Sexo

Vous n’avez plus de libido? Là encore, vous n’êtes pas seuls

Christophe Barbier, dès l'annonce du confinement, prédisait doctement une hausse des naissances neuf mois plus tard. Même IKEA s'y voyait déjà. Mais si le temps passé à la maison nous offre plein d’occasions de se retrouver au lit, il semblerait que le confinement ait plutôt tendance à provoquer une baisse de la libido.
Photo: Jenya Kushnir

Vincent et son compagnon ont de la chance: chez eux, ils ont une chambre d’amis. Du coup, ils dorment, de temps en temps, chacun dans un lit différent. Une stratégie comme une autre pour ces deux Nantais qui essayent de retrouver un peu d’envie et de joie de vivre. “Et c’est vrai qu’on est de meilleure humeur au réveil.” 

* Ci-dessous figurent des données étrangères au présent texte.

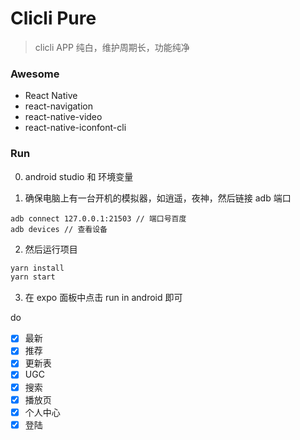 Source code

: # Clicli Pure

> clicli APP 纯白，维护周期长，功能纯净

### Awesome

- React Native
- react-navigation
- react-native-video
- react-native-iconfont-cli

### Run

0. android studio 和 环境变量

1. 确保电脑上有一台开机的模拟器，如逍遥，夜神，然后链接 adb 端口

```shell
adb connect 127.0.0.1:21503 // 端口号百度
adb devices // 查看设备
```

2. 然后运行项目

```js
yarn install
yarn start
```

3. 在 expo 面板中点击 run in android 即可

do

- [x] 最新
- [x] 推荐
- [x] 更新表
- [x] UGC
- [x] 搜索
- [x] 播放页
- [x] 个人中心
- [x] 登陆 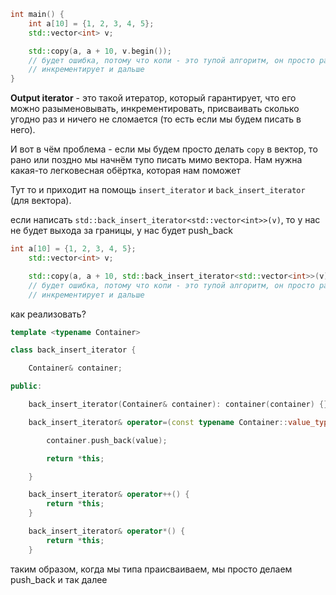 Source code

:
 ```cpp
int main() {
	int a[10] = {1, 2, 3, 4, 5};
	std::vector<int> v;

	std::copy(a, a + 10, v.begin());
	// будет ошибка, потому что копи - это тупой алгоритм, он просто разыменовывает
	// инкрементирует и дальше
}
```
**Output iterator** - это такой итератор, который гарантирует, что его можно разыменовывать, инкрементировать, присваивать сколько угодно раз и ничего не сломается (то есть если мы будем писать в него).

И вот в чём проблема - если мы будем просто делать `copy` в вектор, то рано или поздно мы начнём тупо писать мимо вектора. Нам нужна какая-то легковесная обёртка, которая нам поможет

Тут то и приходит на помощь `insert_iterator` и `back_insert_iterator` (для вектора).

если написать `std::back_insert_iterator<std::vector<int>>(v)`, то у нас не будет выхода за границы, у нас будет push_back
```cpp
int a[10] = {1, 2, 3, 4, 5};
	std::vector<int> v;

	std::copy(a, a + 10, std::back_insert_iterator<std::vector<int>>(v));
	// будет ошибка, потому что копи - это тупой алгоритм, он просто разыменовывает
	// инкрементирует и дальше
```
как реализовать?
```cpp
template <typename Container>

class back_insert_iterator {

	Container& container;

public:

	back_insert_iterator(Container& container): container(container) {}

	back_insert_iterator& operator=(const typename Container::value_type& value) {

		container.push_back(value);

		return *this;

	}

	back_insert_iterator& operator++() {
		return *this;
	}

	back_insert_iterator& operator*() {
		return *this;
	}
```

таким образом, когда мы типа праисваиваем, мы просто делаем push_back и так далее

Le reste du temps, ils ont “tendance à vouloir se créer chacun sa petite bulle et donc à avoir moins envie d’être ensemble”. De son côté, Simon, de Grenoble, y va cash: “Je fais le mort dans mon lit en me répétant: ‘Pourvu qu’elle ne tente rien, pitié!’” 

Le constat est là: on ne peut que noter une grosse baisse dans la fréquence des rapports sexuels chez Vincent, chez Simon, mais aussi un peu partout en France, alors même que beaucoup anticipaient un baby-boom pour la fin d’année, dont le mastodonte IKEA, qui s’est réorganisé en fonction.

Rien de plus normal, selon Sébastien Garnero, psychologue et sexologue installé à Paris. “On traverse une période anxiogène, source de stress, qui peut désactiver la libido.” Le confinement qui impose de vivre ensemble 24 heures sur 24 empêche également “de créer des espaces de manque qui sont importants pour le désir”.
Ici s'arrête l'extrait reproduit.